Data items
● ● ● ● ● ● ●

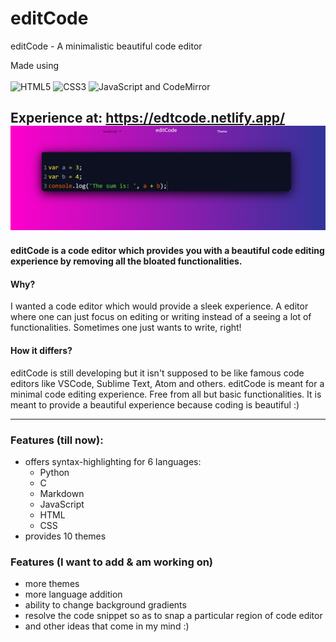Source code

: # editCode
editCode - A minimalistic beautiful code editor

Made using <br><br> ![HTML5](https://img.shields.io/badge/html5-%23E34F26.svg?style=for-the-badge&logo=html5&logoColor=white) ![CSS3](https://img.shields.io/badge/css3-%231572B6.svg?style=for-the-badge&logo=css3&logoColor=white)
![JavaScript](https://img.shields.io/badge/javascript-%23323330.svg?style=for-the-badge&logo=javascript&logoColor=%23F7DF1E) and CodeMirror

Experience at: https://edtcode.netlify.app/
<br>
<img src='image.png'>
---

#### editCode is a code editor which provides you with a beautiful code editing experience by removing all the bloated functionalities. 
#### Why?
I wanted a code editor which would provide a sleek experience. A editor where one can just focus on editing or writing instead of a seeing a lot of functionalities. 
Sometimes one just wants to write, right!

#### How it differs?
editCode is still developing but it isn't supposed to be like famous code editors like VSCode, Sublime Text, Atom and others. editCode is meant for a minimal code editing
experience. Free from all but basic functionalities. It is meant to provide a beautiful experience because coding is beautiful :)

---

### Features (till now):
- offers syntax-highlighting for 6 languages:
    - Python
    - C
    - Markdown
    - JavaScript
    - HTML
    - CSS
- provides 10 themes

### Features (I want to add & am working on)
- more themes 
- more language addition
- ability to change background gradients
- resolve the code snippet so as to snap a particular region of code editor
- and other ideas that come in my mind :)

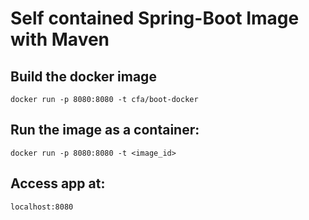 # Self contained Spring-Boot Image with Maven

## Build the docker image
`docker run -p 8080:8080 -t cfa/boot-docker`

## Run the image as a container:
`docker run -p 8080:8080 -t <image_id>`

## Access app at:
`localhost:8080`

● ● ● ● ● ● ●

Work to complete: Return every line above that contains the word "meant".

Answer for this exercise:
editCode is still developing but it isn't supposed to be like famous code editors like VSCode, Sublime Text, Atom and others. editCode is meant for a minimal code editing
experience. Free from all but basic functionalities. It is meant to provide a beautiful experience because coding is beautiful :)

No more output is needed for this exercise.